Beautiful Monsters: Look Away if You Can
Andrea Mantegna, Battle of the Sea Gods (left side) [c. 1485‑88], engraving on laid paper, 28 x 42.7 cm. NGC
They are often the “misshapen pearls” of society, folklore and fancy. They warn of doom, Hell and lost souls. As much as they terrify or repel, however, we cannot look away from these beautiful monsters.
“I went back to the original meaning of ‘baroque’, which refers to misshapen pearls. That led me to thinking about other deformed objects,” says Sonia Del Re, curator of Beautiful Monsters: Beasts and Fantastic Creatures in Early European Prints. The exhibition opened at the Art Gallery of Alberta in October, and is on loan from the National Gallery until March 3, 2013.
“I realized that the National Gallery has numerous representations of fantastical creatures, whether they are mythological or part of apocalyptic narratives. That’s how it all started.”
The exhibition brings together approximately 50 European prints from the fifteenth, sixteenth and seventeenth centuries, all drawn from the National Gallery’s collection of etchings, engravings and woodcuts. The creatures, beasts and human forms range from handsome to hideous, real to fictitious, strange to surprising.
Del Re also delved into the Latin root of the word “monster” for inspiration and insight. “It’s from the Latin verb monstro, which means to show itself. I thought that was interesting, because it suggests that something bad is about to happen. So it’s not only about legends and things that exist in our minds alone, but also about reality, the world in which we live, and how we conceive of that world.”
The exhibition is divided into five themes: religious chimeras, mythological creatures, sea monsters, war horses and decorative motifs.
“A few of these prints feature designs for tableware: motifs that would be engraved on everyday objects,” she says. “Other prints were collected by the upper classes. The Albrecht Dürer prints, for example, were not all accessible to everyday folks. It depends on the function of the object.”
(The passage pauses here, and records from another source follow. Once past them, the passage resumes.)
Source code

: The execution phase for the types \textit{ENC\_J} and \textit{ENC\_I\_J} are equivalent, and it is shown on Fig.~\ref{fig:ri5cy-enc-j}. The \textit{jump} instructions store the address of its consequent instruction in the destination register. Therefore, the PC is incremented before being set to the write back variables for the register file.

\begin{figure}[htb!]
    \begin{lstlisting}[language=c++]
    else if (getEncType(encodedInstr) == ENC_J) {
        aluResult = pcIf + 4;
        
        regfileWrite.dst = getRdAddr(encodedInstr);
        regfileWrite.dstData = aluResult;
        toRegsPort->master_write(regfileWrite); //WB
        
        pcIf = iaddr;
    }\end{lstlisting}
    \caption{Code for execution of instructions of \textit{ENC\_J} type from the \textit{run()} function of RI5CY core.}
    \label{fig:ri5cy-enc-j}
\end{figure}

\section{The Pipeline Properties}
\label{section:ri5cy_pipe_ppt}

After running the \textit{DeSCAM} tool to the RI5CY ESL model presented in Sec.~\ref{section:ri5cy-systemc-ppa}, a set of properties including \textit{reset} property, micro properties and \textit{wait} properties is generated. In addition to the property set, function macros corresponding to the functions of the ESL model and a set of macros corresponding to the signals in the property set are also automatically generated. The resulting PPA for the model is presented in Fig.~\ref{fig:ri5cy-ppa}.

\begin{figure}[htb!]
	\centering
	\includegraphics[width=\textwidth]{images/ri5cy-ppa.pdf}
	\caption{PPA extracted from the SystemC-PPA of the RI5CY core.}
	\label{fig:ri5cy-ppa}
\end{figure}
The themes and images are frequently violent, yet are beautifully rendered with the utmost skill. “The ‘beautiful' in the exhibition’s title is partly about the aesthetic experience of looking at these master prints. It is also about the artists demonstrating their ‘bravura’ and showing their talent, showcasing not only their imaginative power but also their technical prowess,” says Del Re. “They’re producing these often disgusting, vile figures, yet they do it in a beautiful way.”
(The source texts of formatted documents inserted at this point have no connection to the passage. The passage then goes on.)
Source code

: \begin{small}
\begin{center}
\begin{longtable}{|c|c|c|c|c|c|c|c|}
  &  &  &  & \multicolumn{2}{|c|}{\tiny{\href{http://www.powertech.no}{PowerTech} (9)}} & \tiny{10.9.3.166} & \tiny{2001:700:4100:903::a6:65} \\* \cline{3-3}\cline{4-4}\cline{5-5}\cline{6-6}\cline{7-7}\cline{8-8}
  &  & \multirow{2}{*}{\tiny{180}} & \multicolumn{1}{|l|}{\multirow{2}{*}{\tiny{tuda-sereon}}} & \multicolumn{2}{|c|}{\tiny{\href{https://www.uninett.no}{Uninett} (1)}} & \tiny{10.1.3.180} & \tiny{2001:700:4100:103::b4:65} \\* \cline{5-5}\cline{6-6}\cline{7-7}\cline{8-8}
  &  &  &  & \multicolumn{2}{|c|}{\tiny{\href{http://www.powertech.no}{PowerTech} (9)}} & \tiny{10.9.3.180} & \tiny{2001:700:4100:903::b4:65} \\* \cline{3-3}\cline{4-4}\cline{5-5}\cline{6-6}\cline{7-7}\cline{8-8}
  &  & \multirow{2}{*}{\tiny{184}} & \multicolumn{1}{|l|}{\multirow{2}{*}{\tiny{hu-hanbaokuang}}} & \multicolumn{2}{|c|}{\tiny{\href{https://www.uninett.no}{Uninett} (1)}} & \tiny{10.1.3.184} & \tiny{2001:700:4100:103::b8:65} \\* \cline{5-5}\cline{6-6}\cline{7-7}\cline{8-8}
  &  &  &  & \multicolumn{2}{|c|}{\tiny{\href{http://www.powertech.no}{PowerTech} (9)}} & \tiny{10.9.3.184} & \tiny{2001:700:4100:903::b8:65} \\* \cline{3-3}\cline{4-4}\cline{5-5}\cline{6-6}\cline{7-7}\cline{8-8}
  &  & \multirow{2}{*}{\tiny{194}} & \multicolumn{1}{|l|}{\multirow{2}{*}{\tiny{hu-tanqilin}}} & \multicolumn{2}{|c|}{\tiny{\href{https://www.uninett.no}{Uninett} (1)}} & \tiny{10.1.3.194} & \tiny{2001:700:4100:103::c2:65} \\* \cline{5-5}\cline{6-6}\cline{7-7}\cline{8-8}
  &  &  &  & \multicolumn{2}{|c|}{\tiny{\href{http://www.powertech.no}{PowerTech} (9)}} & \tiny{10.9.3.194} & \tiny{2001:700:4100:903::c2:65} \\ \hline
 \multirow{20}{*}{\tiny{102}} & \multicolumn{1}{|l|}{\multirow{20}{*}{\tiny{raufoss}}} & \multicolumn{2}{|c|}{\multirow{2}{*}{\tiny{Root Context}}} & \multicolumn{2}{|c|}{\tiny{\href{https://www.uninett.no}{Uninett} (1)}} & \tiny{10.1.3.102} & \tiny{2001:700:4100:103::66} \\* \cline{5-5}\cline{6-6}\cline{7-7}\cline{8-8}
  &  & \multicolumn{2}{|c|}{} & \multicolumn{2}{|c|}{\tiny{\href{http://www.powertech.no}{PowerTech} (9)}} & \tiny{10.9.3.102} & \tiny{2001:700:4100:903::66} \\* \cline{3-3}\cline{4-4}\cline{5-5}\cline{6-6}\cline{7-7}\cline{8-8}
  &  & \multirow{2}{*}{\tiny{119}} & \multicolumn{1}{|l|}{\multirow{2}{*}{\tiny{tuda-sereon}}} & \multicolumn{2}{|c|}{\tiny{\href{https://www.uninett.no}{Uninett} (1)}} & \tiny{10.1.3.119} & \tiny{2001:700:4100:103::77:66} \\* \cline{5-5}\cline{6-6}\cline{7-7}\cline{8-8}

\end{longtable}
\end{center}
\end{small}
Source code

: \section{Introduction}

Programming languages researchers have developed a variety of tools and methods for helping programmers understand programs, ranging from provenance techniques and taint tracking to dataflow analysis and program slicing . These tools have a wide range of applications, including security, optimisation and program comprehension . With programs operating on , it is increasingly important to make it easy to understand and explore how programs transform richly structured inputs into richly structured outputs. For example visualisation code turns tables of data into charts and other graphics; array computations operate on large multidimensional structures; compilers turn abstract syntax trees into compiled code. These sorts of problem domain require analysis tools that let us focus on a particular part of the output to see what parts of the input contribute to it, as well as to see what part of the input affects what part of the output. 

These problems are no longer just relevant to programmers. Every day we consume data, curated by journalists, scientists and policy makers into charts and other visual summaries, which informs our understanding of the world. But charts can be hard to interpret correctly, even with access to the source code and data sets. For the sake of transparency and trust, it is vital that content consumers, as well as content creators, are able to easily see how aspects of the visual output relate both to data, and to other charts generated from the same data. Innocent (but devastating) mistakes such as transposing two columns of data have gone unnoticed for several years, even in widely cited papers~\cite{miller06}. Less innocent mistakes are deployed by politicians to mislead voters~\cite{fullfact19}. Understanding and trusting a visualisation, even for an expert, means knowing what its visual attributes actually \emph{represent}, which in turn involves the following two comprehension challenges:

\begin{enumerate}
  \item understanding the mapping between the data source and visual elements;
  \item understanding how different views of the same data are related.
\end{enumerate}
Del Re says that some prints, such as Andrea Mantegna’s famous Battle of the Sea Gods, depict mythological or allegorical themes. Others, like The Whore of Babylon by Dürer have a more moralistic message. Regardless of the theme, tone or meaning, however, we find it hard to look away.
“It’s that push-pull relationship we have with the Other, with the unknown, that is the true subject of this show” adds Del Re. “Monsters embody certain anxieties and tensions. That’s why we’re fascinated by them.”